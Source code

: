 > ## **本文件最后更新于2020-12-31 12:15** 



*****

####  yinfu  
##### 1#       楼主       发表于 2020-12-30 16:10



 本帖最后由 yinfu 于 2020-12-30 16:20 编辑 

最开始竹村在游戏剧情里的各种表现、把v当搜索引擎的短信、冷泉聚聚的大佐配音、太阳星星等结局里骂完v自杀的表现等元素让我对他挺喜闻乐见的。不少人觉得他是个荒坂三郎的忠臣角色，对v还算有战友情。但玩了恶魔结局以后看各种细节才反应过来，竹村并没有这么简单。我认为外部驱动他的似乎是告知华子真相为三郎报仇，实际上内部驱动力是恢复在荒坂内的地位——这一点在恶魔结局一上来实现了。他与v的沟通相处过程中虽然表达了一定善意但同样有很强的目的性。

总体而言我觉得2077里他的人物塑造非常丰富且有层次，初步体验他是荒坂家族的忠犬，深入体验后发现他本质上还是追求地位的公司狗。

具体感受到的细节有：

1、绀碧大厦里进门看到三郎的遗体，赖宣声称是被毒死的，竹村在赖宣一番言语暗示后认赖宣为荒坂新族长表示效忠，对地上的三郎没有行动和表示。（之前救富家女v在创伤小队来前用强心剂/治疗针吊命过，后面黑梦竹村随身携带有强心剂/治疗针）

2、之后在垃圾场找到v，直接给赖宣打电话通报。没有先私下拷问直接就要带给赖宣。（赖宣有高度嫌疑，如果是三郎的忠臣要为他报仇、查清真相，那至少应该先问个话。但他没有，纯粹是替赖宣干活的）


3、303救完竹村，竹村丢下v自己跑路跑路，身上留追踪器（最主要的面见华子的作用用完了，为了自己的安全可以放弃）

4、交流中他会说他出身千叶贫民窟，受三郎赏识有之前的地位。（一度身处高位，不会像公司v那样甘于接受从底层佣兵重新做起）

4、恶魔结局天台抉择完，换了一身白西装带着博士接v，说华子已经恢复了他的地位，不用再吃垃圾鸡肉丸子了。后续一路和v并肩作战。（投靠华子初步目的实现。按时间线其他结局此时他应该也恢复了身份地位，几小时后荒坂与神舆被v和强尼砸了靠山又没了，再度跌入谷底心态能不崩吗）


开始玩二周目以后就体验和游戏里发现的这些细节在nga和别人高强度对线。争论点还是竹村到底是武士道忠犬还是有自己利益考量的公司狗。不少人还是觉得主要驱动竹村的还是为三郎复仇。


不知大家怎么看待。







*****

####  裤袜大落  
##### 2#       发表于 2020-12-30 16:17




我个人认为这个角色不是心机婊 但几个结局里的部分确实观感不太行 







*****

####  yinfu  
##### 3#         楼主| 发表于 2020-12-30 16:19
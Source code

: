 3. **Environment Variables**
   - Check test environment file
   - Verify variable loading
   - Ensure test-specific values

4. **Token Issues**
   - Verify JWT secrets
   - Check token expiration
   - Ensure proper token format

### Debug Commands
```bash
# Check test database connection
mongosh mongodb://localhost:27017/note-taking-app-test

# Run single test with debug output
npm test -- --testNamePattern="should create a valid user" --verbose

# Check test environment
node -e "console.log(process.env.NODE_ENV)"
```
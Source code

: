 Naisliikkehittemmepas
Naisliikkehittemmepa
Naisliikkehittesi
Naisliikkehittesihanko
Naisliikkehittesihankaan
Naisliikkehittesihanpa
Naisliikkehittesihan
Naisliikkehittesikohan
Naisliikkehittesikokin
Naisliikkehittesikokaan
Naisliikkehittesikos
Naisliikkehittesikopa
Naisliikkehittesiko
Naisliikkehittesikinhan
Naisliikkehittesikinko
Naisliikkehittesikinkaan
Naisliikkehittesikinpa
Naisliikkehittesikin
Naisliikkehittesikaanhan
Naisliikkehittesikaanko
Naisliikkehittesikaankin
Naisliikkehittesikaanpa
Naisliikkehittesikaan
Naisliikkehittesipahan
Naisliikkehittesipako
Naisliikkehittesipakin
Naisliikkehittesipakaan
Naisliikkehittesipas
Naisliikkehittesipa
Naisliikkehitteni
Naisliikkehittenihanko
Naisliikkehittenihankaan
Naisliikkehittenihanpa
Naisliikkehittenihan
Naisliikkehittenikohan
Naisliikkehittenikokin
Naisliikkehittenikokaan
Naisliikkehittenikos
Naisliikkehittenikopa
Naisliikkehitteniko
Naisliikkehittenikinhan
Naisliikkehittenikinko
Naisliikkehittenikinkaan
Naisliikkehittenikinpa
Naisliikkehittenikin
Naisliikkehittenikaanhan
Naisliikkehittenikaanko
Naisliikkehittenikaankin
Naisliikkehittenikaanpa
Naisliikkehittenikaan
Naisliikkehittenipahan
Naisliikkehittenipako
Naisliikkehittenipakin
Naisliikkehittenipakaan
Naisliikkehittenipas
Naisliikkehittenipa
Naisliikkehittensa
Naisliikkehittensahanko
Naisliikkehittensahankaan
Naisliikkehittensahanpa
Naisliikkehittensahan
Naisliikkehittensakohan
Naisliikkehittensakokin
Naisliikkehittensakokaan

→ Work to be completed
An exact copy of the lines from the one with "Naisliikkehittesipako" to the final line of the entries is all that the answer should hold.

→ Answer to the exercise
Naisliikkehittesipako
Naisliikkehittesipakin
Naisliikkehittesipakaan
Naisliikkehittesipas
Naisliikkehittesipa
Naisliikkehitteni
Naisliikkehittenihanko
Naisliikkehittenihankaan
Naisliikkehittenihanpa
Naisliikkehittenihan
Naisliikkehittenikohan
Naisliikkehittenikokin
Naisliikkehittenikokaan
Naisliikkehittenikos
Naisliikkehittenikopa
Naisliikkehitteniko
Naisliikkehittenikinhan
Naisliikkehittenikinko
Naisliikkehittenikinkaan
Naisliikkehittenikinpa
Naisliikkehittenikin
Naisliikkehittenikaanhan
Naisliikkehittenikaanko
Naisliikkehittenikaankin
Naisliikkehittenikaanpa
Naisliikkehittenikaan
Naisliikkehittenipahan
Naisliikkehittenipako
Naisliikkehittenipakin
Naisliikkehittenipakaan
Naisliikkehittenipas
Naisliikkehittenipa
Naisliikkehittensa
Naisliikkehittensahanko
Naisliikkehittensahankaan
Naisliikkehittensahanpa
Naisliikkehittensahan
Naisliikkehittensakohan
Naisliikkehittensakokin
Naisliikkehittensakokaan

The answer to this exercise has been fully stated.